Pets and Kids
Do you have an animal friend in your house?
There is something special about the relationship between a pet and a child. Pets teach empathy and responsibility to kids and they don’t talk back to mom and dad. They have the ability to be an integral part of a family. If a family can swing it financially, allergy and otherwise, they are a wonderful addition to the household.
Since my kids have been born, we’ve always had at least one cat living with us. We’ve had our current cat, Gus, since 2003. He is a loyal companion to our oldest child, who has always had the innate ability to understand animals. My younger two children are very active and our beloved Gussy tends to steer clear of them. However, he is able to sense if any of the three kids is having a tough day and will perch himself on their bed or lap as if to say, “It going to be ok.”
An estimated 4 in 10 children begin life in a family with domestic animals, and up to 90 percent of all kids live with a pet at some point during their childhood, according to Gail F. Melson, PhD and author of Why the Wild Things Are: Animals in the Lives of Children.

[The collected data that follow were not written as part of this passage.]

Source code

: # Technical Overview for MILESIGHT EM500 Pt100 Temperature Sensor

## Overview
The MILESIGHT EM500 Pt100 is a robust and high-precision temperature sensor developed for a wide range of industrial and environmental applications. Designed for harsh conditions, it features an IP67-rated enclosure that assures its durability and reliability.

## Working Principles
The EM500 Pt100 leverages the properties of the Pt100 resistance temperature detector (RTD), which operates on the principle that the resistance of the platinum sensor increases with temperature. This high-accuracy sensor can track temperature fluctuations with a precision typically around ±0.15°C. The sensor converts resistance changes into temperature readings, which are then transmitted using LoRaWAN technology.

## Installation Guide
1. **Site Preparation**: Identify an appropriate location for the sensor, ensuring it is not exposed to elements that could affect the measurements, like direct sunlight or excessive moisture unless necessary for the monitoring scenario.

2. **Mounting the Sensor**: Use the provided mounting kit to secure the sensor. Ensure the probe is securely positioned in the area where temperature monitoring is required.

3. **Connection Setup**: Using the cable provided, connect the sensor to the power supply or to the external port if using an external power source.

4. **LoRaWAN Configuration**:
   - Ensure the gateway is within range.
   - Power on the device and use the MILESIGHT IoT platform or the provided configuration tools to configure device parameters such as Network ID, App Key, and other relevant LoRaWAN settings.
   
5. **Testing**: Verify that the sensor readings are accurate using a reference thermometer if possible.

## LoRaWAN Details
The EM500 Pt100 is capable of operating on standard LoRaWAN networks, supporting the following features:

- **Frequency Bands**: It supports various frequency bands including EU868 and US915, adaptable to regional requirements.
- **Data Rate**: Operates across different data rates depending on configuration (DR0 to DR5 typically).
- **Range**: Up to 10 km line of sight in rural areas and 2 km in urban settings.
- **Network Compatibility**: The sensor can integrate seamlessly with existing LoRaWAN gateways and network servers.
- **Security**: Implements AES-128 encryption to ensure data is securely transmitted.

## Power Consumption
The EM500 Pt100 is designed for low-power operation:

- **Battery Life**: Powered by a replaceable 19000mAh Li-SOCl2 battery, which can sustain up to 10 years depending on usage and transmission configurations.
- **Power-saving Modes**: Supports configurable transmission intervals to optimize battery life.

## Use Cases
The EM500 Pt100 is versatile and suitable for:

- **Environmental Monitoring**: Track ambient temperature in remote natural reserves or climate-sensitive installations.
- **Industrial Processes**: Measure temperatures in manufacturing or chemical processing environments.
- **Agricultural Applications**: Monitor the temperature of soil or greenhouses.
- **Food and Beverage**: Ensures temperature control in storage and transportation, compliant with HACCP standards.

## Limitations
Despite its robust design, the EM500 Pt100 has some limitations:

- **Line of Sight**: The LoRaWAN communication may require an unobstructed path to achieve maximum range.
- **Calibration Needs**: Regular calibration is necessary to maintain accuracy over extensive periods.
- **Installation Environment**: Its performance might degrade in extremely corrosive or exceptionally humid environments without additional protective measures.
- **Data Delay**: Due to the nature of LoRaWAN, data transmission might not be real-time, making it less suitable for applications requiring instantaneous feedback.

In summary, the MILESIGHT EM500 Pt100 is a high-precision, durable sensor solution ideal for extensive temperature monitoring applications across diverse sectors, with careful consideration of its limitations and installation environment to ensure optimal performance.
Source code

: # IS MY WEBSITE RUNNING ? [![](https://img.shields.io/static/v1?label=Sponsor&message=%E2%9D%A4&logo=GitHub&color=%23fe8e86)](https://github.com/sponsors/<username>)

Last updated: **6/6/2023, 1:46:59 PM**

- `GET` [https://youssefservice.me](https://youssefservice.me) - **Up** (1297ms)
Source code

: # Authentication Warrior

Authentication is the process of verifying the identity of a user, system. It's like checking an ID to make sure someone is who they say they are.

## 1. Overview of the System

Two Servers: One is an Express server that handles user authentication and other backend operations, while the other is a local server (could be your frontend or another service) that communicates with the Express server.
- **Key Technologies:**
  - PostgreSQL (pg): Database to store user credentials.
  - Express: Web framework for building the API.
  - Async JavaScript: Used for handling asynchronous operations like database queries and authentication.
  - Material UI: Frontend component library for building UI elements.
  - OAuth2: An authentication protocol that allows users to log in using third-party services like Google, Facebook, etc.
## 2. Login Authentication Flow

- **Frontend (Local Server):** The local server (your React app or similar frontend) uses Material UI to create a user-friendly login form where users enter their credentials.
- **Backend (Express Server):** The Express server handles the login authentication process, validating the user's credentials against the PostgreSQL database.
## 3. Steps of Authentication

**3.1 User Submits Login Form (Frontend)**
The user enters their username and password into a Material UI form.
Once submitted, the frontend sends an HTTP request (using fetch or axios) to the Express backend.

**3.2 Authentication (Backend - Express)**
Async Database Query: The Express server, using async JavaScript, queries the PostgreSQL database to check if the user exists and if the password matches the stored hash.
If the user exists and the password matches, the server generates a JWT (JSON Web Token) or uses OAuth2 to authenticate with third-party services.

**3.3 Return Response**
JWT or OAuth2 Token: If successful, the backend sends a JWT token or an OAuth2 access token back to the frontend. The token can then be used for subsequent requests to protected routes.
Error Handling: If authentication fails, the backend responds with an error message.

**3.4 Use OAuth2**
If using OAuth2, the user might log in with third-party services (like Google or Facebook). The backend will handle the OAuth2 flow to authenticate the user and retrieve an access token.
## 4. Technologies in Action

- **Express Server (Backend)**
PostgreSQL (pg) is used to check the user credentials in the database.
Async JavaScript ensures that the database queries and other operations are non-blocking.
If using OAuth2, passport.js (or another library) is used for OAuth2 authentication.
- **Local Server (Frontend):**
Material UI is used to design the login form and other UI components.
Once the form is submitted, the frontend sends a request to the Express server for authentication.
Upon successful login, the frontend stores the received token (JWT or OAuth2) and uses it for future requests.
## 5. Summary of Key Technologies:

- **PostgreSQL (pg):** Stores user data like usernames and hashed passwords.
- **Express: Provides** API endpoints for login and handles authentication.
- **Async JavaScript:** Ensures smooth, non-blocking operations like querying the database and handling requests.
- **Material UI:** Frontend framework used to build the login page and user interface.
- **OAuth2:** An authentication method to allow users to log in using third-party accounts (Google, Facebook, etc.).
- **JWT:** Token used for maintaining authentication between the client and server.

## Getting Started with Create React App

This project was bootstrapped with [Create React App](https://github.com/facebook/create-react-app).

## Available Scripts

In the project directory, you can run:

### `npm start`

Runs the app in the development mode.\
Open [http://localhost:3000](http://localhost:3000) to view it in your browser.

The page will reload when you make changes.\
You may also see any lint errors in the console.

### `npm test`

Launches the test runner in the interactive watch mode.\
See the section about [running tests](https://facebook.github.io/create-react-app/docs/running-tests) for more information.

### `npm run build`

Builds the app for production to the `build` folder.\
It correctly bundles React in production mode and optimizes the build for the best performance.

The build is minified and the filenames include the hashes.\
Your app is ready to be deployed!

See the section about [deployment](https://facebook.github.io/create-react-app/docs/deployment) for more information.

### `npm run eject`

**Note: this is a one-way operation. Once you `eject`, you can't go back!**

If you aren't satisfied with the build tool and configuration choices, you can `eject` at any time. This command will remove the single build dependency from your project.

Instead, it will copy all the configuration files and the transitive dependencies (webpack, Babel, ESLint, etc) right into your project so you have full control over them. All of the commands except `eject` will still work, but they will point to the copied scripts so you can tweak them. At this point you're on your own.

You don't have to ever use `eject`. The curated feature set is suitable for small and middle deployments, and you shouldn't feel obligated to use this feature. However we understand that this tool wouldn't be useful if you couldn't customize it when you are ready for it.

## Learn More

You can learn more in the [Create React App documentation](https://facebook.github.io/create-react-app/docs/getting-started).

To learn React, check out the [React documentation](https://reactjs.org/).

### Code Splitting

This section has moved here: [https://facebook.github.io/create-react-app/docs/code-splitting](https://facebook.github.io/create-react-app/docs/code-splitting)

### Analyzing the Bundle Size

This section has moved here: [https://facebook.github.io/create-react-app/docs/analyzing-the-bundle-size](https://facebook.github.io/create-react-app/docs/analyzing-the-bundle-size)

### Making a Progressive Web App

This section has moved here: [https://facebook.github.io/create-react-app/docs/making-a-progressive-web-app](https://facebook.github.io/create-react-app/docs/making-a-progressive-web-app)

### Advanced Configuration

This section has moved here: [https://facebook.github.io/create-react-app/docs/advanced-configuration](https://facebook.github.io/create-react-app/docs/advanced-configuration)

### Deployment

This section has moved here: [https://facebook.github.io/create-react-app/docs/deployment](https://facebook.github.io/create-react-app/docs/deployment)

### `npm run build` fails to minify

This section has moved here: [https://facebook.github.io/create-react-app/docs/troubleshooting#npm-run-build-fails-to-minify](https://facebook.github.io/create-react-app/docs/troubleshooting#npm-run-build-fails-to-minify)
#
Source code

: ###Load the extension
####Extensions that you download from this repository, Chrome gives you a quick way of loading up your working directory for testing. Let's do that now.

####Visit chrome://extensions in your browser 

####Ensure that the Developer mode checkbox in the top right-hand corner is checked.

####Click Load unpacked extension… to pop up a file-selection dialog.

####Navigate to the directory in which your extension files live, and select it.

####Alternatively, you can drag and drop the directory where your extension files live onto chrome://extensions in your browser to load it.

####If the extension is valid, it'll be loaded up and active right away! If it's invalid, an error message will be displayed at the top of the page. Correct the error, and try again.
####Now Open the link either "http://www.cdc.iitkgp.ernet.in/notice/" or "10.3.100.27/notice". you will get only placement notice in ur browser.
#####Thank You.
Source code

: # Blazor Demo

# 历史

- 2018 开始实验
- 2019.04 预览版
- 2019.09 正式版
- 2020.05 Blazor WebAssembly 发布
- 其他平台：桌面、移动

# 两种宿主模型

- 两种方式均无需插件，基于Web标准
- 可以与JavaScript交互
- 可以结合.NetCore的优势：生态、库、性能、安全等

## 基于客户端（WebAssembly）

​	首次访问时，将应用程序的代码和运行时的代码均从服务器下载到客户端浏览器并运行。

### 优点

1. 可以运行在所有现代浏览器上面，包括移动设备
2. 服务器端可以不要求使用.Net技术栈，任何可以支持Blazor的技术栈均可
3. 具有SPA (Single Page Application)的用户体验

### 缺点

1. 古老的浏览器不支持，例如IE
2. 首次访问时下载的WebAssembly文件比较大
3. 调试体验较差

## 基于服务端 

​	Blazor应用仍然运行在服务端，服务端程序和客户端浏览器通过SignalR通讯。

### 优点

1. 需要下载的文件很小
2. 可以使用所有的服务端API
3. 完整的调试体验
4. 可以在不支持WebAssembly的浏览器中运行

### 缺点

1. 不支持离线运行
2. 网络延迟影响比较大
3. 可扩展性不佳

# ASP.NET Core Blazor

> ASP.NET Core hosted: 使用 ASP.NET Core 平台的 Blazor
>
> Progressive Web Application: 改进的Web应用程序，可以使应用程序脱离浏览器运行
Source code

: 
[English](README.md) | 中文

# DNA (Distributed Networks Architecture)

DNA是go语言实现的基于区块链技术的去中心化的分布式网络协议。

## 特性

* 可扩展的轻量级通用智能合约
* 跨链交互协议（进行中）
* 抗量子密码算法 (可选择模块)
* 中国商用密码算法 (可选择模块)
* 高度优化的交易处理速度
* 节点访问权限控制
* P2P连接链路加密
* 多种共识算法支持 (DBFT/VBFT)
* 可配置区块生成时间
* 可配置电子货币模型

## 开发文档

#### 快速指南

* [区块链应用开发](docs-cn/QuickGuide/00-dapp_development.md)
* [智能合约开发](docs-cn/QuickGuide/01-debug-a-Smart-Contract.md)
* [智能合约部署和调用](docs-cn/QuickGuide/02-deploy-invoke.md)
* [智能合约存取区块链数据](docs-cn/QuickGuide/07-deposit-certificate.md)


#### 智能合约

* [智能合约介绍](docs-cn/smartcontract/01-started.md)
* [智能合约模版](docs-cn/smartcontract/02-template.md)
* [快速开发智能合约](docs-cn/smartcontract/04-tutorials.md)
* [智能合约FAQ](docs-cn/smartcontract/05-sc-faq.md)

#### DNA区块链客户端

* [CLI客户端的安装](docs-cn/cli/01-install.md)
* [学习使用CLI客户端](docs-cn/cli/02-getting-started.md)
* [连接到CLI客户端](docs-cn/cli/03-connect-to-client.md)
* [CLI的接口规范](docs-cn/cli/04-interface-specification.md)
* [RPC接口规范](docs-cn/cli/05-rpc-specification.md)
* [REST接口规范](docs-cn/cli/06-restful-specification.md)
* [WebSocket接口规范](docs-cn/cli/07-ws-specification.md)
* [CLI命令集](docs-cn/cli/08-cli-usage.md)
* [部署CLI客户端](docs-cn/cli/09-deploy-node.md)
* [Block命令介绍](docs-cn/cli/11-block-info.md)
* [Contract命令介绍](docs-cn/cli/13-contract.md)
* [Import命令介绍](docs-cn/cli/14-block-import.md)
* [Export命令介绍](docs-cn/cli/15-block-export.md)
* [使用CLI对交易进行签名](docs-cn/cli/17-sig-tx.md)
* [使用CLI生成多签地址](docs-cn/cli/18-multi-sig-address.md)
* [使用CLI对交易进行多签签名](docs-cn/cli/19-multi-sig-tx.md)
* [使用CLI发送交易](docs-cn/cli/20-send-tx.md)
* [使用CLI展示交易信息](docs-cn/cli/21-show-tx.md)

If you are looking to add an animal to the family, the best time for a pet depends on a child’s age. The website of American Society for the Prevention of Cruelty to Animals (ASPCA) lists out helpful tips for parents.
For kids ages 3-5, a good animal for a pet is a guinea pig. Guinea pigs like to be held and seldom bite. Because they whistle when they are happy or excited, they offer some playful feedback to the kids as well. Filling the food dish and water bowl are tasks appropriate for that age.
Kids age 5-10 years have inconsistent attention spans and are best with small pets. Animals such as gerbils and goldfish that need food, water and play sessions are optimal. With supervision, kids this age can also manage chores such as cleaning out the cages and scrubbing down toys and furniture.
Once a child is age 10-13 and able to handle more responsibility, a cat, dog or rabbit can be considered. The kids should be ready to handle the feeding, walking and litter box/cage cleaning. Kids can deepen their relationship with their pet by reading pet care books or participating in dog training classes.
As kids move into their teen years, they become very busy and the ASPCA recommends birds and aquarium fish. Despite their ability to handle the responsibility of a dog or cat, teens tend to lead a demanding lifestyle that lends itself to a smaller time commitment for a pet.
Pets provide families with laughs and comfort. They teach our children countless life lessons. Whether it’s the whistle of a guinea pig, the purr of a cat or a sloppy kiss from a dog, pets have the ability to give unconditional love to kids and parents. If it will work easily into your family, consider adding a pet.